Lato americano, dunque, il cruccio sarà di svuotare i magazzini smaltendo altrove gli ordini destinati alle aziende del Dragone. Lato cinese, invece, la questione riguarda il suo futuro tecnologico. In ballo c’è lo sviluppo dell’Intelligenza Artificiale, che rischia di diventare più lento e più costoso. Pechino dovrà trovare nuovi chip, sicuramente meno potenti e più costosi di quelli che le arrivavano dall’America. Anche utilizzando quelli che gli Usa ancora disponibili, come il V100 di Nvidia, il costo sarebbe del 30% superiore poiché richiedono più energia.

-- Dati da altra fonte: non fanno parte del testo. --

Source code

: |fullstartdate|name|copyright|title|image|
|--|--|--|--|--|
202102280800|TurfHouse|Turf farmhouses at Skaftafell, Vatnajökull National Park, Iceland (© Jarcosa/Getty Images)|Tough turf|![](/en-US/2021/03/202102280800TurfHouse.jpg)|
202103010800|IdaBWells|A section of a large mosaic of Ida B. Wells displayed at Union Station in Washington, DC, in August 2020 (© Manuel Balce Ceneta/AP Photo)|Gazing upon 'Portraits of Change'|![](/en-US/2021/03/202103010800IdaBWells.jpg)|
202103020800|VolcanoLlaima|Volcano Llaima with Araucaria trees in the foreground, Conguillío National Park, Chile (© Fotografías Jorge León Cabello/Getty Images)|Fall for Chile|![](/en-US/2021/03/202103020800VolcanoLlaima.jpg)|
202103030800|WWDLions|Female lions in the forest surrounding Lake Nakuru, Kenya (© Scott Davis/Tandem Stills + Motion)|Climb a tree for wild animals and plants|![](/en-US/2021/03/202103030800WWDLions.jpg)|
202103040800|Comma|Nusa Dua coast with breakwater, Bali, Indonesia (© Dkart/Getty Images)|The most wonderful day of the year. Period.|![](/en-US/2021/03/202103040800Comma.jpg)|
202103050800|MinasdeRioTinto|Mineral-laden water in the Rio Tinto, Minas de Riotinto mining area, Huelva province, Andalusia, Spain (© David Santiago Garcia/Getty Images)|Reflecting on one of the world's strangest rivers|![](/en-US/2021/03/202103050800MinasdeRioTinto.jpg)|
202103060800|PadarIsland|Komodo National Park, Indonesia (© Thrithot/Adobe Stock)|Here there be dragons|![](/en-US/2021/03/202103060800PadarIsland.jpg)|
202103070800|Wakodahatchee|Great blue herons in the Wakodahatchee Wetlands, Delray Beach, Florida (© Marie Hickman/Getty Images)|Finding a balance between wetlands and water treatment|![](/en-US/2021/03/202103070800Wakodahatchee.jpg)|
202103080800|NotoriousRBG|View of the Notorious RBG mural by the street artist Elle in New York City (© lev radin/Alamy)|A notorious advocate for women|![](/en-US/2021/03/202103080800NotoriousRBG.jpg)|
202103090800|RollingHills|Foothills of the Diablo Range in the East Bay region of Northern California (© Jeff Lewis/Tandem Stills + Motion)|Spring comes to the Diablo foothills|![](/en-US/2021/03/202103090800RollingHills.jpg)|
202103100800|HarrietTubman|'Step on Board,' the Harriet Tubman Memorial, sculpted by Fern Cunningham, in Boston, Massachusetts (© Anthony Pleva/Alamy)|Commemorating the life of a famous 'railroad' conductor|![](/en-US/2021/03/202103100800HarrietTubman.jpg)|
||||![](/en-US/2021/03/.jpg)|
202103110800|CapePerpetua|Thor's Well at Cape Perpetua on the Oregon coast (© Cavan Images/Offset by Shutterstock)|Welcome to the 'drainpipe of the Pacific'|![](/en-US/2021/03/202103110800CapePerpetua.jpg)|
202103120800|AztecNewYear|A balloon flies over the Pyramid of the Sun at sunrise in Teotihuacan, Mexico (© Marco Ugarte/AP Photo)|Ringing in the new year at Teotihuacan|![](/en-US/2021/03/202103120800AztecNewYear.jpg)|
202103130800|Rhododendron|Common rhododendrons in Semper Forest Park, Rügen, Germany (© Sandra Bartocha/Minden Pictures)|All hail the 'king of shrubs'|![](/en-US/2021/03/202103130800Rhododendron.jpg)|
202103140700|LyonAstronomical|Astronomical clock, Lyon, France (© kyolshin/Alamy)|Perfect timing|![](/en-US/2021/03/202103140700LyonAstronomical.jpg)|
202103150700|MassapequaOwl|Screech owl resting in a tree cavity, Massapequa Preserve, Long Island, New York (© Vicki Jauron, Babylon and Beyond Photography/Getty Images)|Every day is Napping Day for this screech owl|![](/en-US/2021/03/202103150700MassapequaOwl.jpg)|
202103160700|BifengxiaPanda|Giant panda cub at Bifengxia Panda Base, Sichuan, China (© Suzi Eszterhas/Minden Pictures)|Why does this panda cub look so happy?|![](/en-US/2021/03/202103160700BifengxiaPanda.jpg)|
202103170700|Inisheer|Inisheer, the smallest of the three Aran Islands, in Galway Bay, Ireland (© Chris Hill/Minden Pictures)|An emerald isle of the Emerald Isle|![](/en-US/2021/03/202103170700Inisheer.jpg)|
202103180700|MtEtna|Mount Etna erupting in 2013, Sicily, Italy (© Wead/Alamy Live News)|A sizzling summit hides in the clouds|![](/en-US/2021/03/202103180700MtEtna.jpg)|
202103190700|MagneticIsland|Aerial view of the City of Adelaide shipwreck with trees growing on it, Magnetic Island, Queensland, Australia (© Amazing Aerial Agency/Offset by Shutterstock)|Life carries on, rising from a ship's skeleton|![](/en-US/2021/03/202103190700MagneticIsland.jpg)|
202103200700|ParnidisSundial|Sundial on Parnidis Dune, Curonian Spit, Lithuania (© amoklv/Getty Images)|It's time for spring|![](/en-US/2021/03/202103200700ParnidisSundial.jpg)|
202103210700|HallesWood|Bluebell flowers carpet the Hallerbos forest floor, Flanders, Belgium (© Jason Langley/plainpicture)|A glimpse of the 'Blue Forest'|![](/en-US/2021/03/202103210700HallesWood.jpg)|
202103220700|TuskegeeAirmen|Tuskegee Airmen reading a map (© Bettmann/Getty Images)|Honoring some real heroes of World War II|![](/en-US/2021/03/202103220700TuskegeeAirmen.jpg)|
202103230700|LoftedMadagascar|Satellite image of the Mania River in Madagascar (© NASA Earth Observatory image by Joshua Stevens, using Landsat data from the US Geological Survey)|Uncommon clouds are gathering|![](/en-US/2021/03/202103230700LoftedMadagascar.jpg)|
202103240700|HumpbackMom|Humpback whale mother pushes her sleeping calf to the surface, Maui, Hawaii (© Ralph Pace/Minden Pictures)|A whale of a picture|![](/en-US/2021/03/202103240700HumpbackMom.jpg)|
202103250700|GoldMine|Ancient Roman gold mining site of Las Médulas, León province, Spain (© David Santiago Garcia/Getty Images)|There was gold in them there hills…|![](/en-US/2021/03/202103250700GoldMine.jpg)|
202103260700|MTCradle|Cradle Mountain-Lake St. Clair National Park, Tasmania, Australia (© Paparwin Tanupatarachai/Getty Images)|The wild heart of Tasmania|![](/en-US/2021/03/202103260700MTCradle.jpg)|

Tuttavia, la Cina sta ripiegando sulla produzione interna e sulla capacità di reperire gli strumenti che le servono da terzi, aggirando così le sanzioni. I vari Intel, Qualcomm e Xilinx hanno ad esempio continuato a vendere i loro prodotti al mercato cinese, senza violare la legge. Così che i grandi attori come Huawei perdessero terreno, ma non fossero squalificati dalla corsa tecnologica. In una guerra commerciale di questo tipo, dove a scontrarsi sono due superpotenze rivali ma allo stesso l’una subordinata all’altra in termini di export, il vincitore dovrà inevitabilmente pagare un prezzo. Gli scatoloni nei magazzini di Nvidia potrebbero rappresentare quello americano.